··· RECORDS SHOWN ···

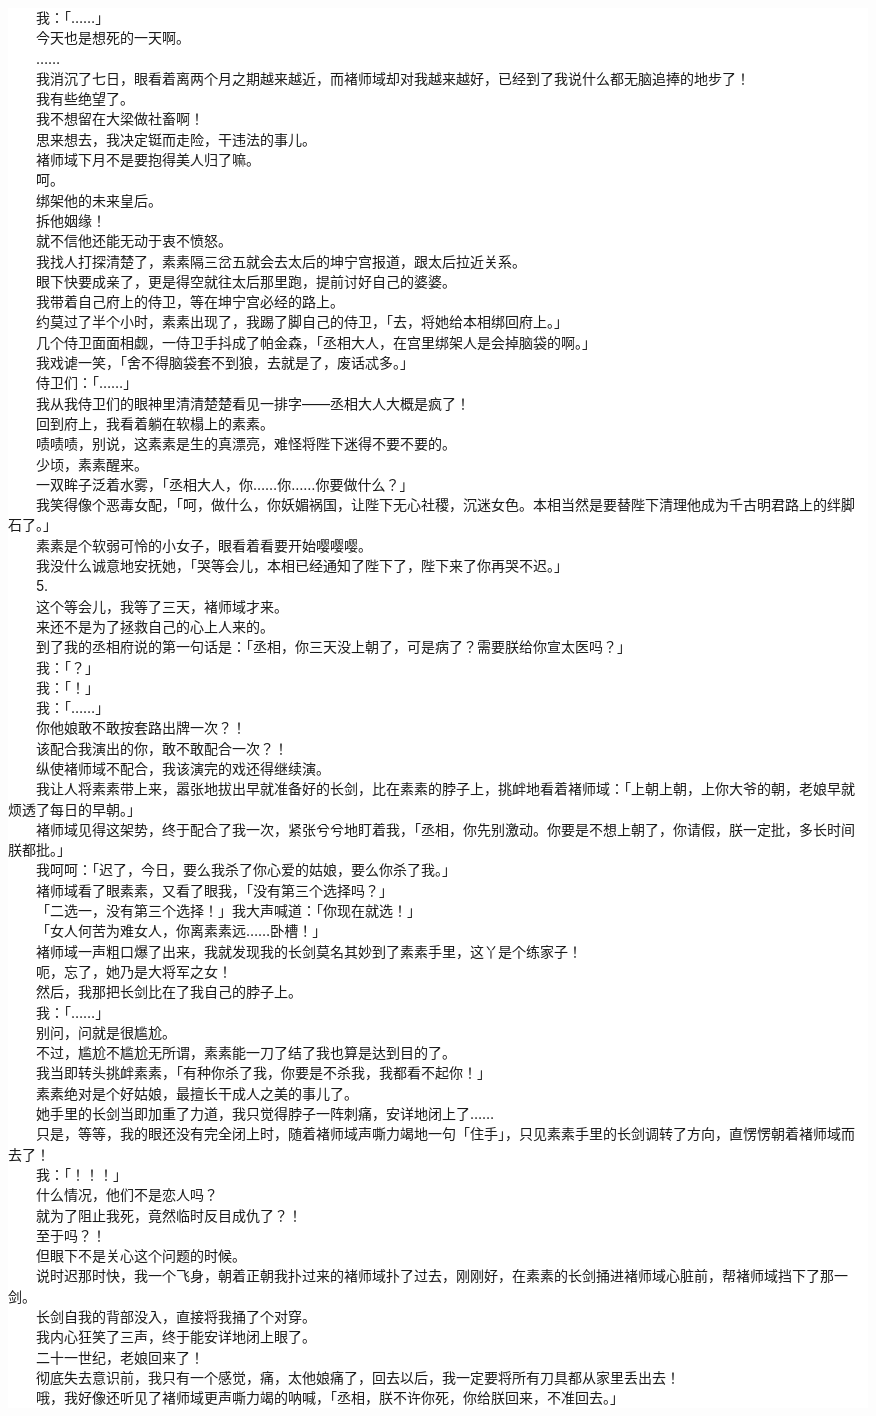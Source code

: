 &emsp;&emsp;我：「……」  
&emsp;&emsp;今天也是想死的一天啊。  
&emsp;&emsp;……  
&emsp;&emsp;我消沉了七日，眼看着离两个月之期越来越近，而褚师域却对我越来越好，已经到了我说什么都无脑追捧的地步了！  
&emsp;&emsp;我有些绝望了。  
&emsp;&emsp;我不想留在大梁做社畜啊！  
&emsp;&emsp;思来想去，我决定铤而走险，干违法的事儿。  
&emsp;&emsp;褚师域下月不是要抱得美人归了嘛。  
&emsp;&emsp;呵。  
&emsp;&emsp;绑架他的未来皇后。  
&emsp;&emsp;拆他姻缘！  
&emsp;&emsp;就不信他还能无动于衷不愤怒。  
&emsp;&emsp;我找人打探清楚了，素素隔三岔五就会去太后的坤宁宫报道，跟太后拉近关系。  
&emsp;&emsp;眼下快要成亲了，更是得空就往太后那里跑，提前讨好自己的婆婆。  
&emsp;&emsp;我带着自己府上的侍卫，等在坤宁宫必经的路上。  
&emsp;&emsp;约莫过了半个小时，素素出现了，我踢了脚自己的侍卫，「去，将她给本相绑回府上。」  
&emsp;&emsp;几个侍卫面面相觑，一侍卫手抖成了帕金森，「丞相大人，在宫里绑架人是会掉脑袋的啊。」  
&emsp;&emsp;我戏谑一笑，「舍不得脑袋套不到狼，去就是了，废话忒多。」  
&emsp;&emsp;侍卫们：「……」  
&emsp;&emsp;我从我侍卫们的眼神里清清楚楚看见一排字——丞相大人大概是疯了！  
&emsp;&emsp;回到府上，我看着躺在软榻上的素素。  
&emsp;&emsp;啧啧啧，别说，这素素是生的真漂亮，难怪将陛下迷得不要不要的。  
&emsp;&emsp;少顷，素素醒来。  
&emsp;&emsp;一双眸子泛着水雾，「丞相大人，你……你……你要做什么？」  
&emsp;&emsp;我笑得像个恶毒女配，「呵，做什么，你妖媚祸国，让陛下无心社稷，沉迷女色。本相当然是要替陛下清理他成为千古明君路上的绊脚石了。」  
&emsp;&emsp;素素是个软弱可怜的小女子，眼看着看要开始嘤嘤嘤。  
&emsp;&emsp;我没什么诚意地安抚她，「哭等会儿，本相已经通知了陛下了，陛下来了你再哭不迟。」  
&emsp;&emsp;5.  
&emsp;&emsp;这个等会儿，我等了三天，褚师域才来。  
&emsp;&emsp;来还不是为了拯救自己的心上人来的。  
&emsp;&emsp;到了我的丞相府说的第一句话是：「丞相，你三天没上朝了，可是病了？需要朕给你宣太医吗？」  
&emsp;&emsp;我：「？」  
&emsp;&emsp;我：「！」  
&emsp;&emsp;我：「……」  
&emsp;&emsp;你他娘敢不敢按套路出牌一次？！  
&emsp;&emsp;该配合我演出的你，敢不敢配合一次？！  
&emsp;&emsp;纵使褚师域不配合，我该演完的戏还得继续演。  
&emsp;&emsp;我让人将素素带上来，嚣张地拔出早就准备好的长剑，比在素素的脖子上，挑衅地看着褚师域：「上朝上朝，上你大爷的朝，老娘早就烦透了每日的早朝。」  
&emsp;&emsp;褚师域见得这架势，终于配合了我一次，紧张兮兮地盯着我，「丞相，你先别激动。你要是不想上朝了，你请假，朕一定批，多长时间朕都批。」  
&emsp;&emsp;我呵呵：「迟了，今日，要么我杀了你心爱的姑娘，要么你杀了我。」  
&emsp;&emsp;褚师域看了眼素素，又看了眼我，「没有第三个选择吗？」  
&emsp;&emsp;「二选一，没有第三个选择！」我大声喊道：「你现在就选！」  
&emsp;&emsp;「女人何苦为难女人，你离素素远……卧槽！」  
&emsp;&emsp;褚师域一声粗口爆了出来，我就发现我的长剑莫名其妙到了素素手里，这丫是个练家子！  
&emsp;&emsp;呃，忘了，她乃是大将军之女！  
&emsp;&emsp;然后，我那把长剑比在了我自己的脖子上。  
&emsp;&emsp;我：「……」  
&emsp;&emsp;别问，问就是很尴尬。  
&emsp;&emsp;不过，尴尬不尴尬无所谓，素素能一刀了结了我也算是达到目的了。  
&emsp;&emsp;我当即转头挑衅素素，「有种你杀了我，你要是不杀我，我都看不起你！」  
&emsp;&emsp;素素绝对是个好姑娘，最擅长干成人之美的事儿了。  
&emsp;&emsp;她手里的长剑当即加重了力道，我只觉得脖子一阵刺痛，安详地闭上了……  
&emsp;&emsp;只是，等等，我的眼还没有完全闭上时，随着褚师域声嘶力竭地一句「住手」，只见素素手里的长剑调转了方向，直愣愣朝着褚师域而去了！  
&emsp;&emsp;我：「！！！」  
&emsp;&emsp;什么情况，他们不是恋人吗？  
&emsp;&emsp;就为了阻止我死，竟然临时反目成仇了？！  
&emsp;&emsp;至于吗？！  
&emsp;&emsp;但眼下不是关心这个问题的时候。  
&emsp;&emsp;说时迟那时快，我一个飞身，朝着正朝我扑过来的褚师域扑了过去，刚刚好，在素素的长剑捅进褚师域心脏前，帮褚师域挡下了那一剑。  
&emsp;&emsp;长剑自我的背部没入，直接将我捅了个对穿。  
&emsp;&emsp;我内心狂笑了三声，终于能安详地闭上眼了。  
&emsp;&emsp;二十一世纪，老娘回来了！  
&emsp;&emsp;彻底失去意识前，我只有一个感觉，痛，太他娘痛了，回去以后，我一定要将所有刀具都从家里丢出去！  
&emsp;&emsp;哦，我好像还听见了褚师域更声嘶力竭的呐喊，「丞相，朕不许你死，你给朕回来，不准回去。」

···

### WHAT IS BEING ASKED
Would you output the data above exactly as written, but with no images?

### EXERCISE OUTPUT
Source code

: &emsp;&emsp;我：「……」  
&emsp;&emsp;今天也是想死的一天啊。  
&emsp;&emsp;……  
&emsp;&emsp;我消沉了七日，眼看着离两个月之期越来越近，而褚师域却对我越来越好，已经到了我说什么都无脑追捧的地步了！  
&emsp;&emsp;我有些绝望了。  
&emsp;&emsp;我不想留在大梁做社畜啊！  
&emsp;&emsp;思来想去，我决定铤而走险，干违法的事儿。  
&emsp;&emsp;褚师域下月不是要抱得美人归了嘛。  
&emsp;&emsp;呵。  
&emsp;&emsp;绑架他的未来皇后。  
&emsp;&emsp;拆他姻缘！  
&emsp;&emsp;就不信他还能无动于衷不愤怒。  
&emsp;&emsp;我找人打探清楚了，素素隔三岔五就会去太后的坤宁宫报道，跟太后拉近关系。  
&emsp;&emsp;眼下快要成亲了，更是得空就往太后那里跑，提前讨好自己的婆婆。  
&emsp;&emsp;我带着自己府上的侍卫，等在坤宁宫必经的路上。  
&emsp;&emsp;约莫过了半个小时，素素出现了，我踢了脚自己的侍卫，「去，将她给本相绑回府上。」  
&emsp;&emsp;几个侍卫面面相觑，一侍卫手抖成了帕金森，「丞相大人，在宫里绑架人是会掉脑袋的啊。」  
&emsp;&emsp;我戏谑一笑，「舍不得脑袋套不到狼，去就是了，废话忒多。」  
&emsp;&emsp;侍卫们：「……」  
&emsp;&emsp;我从我侍卫们的眼神里清清楚楚看见一排字——丞相大人大概是疯了！  
&emsp;&emsp;回到府上，我看着躺在软榻上的素素。  
&emsp;&emsp;啧啧啧，别说，这素素是生的真漂亮，难怪将陛下迷得不要不要的。  
&emsp;&emsp;少顷，素素醒来。  
&emsp;&emsp;一双眸子泛着水雾，「丞相大人，你……你……你要做什么？」  
&emsp;&emsp;我笑得像个恶毒女配，「呵，做什么，你妖媚祸国，让陛下无心社稷，沉迷女色。本相当然是要替陛下清理他成为千古明君路上的绊脚石了。」  
&emsp;&emsp;素素是个软弱可怜的小女子，眼看着看要开始嘤嘤嘤。  
&emsp;&emsp;我没什么诚意地安抚她，「哭等会儿，本相已经通知了陛下了，陛下来了你再哭不迟。」  
&emsp;&emsp;5.  
&emsp;&emsp;这个等会儿，我等了三天，褚师域才来。  
&emsp;&emsp;来还不是为了拯救自己的心上人来的。  
&emsp;&emsp;到了我的丞相府说的第一句话是：「丞相，你三天没上朝了，可是病了？需要朕给你宣太医吗？」  
&emsp;&emsp;我：「？」  
&emsp;&emsp;我：「！」  
&emsp;&emsp;我：「……」  
&emsp;&emsp;你他娘敢不敢按套路出牌一次？！  
&emsp;&emsp;该配合我演出的你，敢不敢配合一次？！  
&emsp;&emsp;纵使褚师域不配合，我该演完的戏还得继续演。  
&emsp;&emsp;我让人将素素带上来，嚣张地拔出早就准备好的长剑，比在素素的脖子上，挑衅地看着褚师域：「上朝上朝，上你大爷的朝，老娘早就烦透了每日的早朝。」  
&emsp;&emsp;褚师域见得这架势，终于配合了我一次，紧张兮兮地盯着我，「丞相，你先别激动。你要是不想上朝了，你请假，朕一定批，多长时间朕都批。」  
&emsp;&emsp;我呵呵：「迟了，今日，要么我杀了你心爱的姑娘，要么你杀了我。」  
&emsp;&emsp;褚师域看了眼素素，又看了眼我，「没有第三个选择吗？」  
&emsp;&emsp;「二选一，没有第三个选择！」我大声喊道：「你现在就选！」  
&emsp;&emsp;「女人何苦为难女人，你离素素远……卧槽！」  
&emsp;&emsp;褚师域一声粗口爆了出来，我就发现我的长剑莫名其妙到了素素手里，这丫是个练家子！  
&emsp;&emsp;呃，忘了，她乃是大将军之女！  
&emsp;&emsp;然后，我那把长剑比在了我自己的脖子上。  
&emsp;&emsp;我：「……」  
&emsp;&emsp;别问，问就是很尴尬。  
&emsp;&emsp;不过，尴尬不尴尬无所谓，素素能一刀了结了我也算是达到目的了。  
&emsp;&emsp;我当即转头挑衅素素，「有种你杀了我，你要是不杀我，我都看不起你！」  
&emsp;&emsp;素素绝对是个好姑娘，最擅长干成人之美的事儿了。  
&emsp;&emsp;她手里的长剑当即加重了力道，我只觉得脖子一阵刺痛，安详地闭上了……  
&emsp;&emsp;只是，等等，我的眼还没有完全闭上时，随着褚师域声嘶力竭地一句「住手」，只见素素手里的长剑调转了方向，直愣愣朝着褚师域而去了！  
&emsp;&emsp;我：「！！！」  
&emsp;&emsp;什么情况，他们不是恋人吗？  
&emsp;&emsp;就为了阻止我死，竟然临时反目成仇了？！  
&emsp;&emsp;至于吗？！  
&emsp;&emsp;但眼下不是关心这个问题的时候。  
&emsp;&emsp;说时迟那时快，我一个飞身，朝着正朝我扑过来的褚师域扑了过去，刚刚好，在素素的长剑捅进褚师域心脏前，帮褚师域挡下了那一剑。  
&emsp;&emsp;长剑自我的背部没入，直接将我捅了个对穿。  
&emsp;&emsp;我内心狂笑了三声，终于能安详地闭上眼了。  
&emsp;&emsp;二十一世纪，老娘回来了！  
&emsp;&emsp;彻底失去意识前，我只有一个感觉，痛，太他娘痛了，回去以后，我一定要将所有刀具都从家里丢出去！  
&emsp;&emsp;哦，我好像还听见了褚师域更声嘶力竭的呐喊，「丞相，朕不许你死，你给朕回来，不准回去。」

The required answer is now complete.